For a period of about 24 hours Ahmed Mohamed was a genuine feel-good story, the story of the Internet coming together to help a 14-year-old black Muslim kid who’d been wrongfully arrested for a homemade clock that supposedly looked like a bomb.

But it’s the Internet and the news cycle moves fast–I predicted at the time that the success of Ahmed’s viral story would have its own built-in backlash, as all viral stories do, and that reactionaries trying to discredit him wouldn’t be far away.

And sure enough, within a few days the Internet delivered.

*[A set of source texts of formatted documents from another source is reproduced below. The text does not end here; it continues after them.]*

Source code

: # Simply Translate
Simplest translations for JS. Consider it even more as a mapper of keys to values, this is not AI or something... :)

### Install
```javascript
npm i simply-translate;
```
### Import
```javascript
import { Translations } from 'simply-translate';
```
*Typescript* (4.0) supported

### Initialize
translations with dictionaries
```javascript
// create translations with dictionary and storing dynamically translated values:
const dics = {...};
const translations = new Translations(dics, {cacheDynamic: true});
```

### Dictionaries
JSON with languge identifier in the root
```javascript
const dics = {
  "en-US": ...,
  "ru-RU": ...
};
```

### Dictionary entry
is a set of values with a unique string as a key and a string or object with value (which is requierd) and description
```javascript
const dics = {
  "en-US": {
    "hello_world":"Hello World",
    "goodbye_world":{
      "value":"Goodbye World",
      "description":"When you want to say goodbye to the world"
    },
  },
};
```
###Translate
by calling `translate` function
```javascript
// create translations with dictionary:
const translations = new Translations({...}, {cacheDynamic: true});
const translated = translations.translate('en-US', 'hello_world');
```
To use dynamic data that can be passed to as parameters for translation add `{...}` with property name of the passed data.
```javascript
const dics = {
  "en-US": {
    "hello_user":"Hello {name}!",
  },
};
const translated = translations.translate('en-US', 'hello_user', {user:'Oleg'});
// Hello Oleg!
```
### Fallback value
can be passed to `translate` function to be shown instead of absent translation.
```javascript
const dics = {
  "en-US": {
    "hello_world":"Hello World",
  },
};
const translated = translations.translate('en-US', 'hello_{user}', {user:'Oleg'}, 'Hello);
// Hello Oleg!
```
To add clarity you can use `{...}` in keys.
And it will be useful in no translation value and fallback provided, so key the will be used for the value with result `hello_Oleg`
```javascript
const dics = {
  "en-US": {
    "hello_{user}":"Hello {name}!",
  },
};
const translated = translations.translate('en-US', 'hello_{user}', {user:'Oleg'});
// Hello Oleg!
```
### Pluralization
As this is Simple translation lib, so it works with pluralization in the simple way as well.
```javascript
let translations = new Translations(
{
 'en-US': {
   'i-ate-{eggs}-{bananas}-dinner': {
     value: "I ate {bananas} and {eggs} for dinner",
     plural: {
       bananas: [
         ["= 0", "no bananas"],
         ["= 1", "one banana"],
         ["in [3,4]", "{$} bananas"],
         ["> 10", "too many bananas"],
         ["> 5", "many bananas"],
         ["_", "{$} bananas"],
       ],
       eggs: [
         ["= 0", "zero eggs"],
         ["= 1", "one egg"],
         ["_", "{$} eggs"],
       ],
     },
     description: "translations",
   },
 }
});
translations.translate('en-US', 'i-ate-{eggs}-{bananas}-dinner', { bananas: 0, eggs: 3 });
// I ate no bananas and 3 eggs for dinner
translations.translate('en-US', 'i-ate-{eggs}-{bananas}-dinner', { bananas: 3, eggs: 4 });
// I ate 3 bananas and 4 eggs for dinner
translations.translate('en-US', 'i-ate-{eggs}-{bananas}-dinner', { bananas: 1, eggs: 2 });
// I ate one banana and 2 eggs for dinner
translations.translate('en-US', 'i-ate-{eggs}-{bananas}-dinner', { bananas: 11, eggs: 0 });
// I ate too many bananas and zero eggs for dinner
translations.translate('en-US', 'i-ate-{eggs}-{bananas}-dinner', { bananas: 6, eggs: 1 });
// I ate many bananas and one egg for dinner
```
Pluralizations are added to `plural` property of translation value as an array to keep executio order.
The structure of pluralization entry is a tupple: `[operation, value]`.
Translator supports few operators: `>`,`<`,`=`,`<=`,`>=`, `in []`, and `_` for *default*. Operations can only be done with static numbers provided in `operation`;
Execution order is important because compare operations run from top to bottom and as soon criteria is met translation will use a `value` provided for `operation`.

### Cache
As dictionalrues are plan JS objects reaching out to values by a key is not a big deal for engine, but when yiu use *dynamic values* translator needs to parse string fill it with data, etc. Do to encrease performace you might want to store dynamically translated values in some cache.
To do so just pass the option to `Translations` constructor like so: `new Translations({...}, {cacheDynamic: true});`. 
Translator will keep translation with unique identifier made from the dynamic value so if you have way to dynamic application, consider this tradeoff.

I’m not that concerned by the genuinely deranged people out to make Ahmed into a monster or a terrorist, to claim that all Islamophobia is ultimately justified. Their narrative isn’t going to get much traction.

What I’m concerned by is the supposed well-meaning liberals like Bill Maher and Richard Dawkins chiding us that this case just doesn’t matter that much, telling us we’re becoming overly emotional about it. Maher telling us to “have a little perspective,” saying the actions of Ahmed’s teacher who had him arrested were understandable. Dawkins calling Ahmed a “fraud” because his clock wasn’t built entirely from scratch like some people thought it was, and calling showing the clock to his teacher a “silly prank.”

Both men, of course, aver that it was wrong to handcuff a child and drag him out of school in front of his classmates. But they say that a simple apology to Ahmed for his inconvenience ought to be enough. Why, they ask, must this boy be invited to the White House? Why must he get invited to tours of the campus of MIT, Facebook, Twitter? Why must Microsoft send him a hardware kit, and everyone send him positive and encouraging messages?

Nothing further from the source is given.